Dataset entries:
>>>>

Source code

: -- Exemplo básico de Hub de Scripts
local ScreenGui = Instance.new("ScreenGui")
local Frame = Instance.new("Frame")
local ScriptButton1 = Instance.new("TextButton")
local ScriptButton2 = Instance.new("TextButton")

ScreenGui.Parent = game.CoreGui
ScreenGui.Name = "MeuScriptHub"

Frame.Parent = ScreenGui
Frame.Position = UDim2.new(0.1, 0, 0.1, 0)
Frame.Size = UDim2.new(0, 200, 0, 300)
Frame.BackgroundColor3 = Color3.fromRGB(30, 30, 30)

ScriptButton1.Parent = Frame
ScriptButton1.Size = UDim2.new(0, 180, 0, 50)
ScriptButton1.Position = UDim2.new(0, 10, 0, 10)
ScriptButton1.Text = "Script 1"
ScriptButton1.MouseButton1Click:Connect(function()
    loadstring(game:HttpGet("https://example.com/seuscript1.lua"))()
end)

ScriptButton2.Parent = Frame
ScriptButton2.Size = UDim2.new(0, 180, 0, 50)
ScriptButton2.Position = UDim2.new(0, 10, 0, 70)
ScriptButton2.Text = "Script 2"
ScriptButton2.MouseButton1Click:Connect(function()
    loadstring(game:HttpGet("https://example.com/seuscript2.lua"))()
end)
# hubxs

<<<<

The line containing "ScreenGui.Parent = game.CoreGui" marks the end. Please print exactly every line from the top of the data to it, both included, and nothing more.

Source code

: -- Exemplo básico de Hub de Scripts
local ScreenGui = Instance.new("ScreenGui")
local Frame = Instance.new("Frame")
local ScriptButton1 = Instance.new("TextButton")
local ScriptButton2 = Instance.new("TextButton")

ScreenGui.Parent = game.CoreGui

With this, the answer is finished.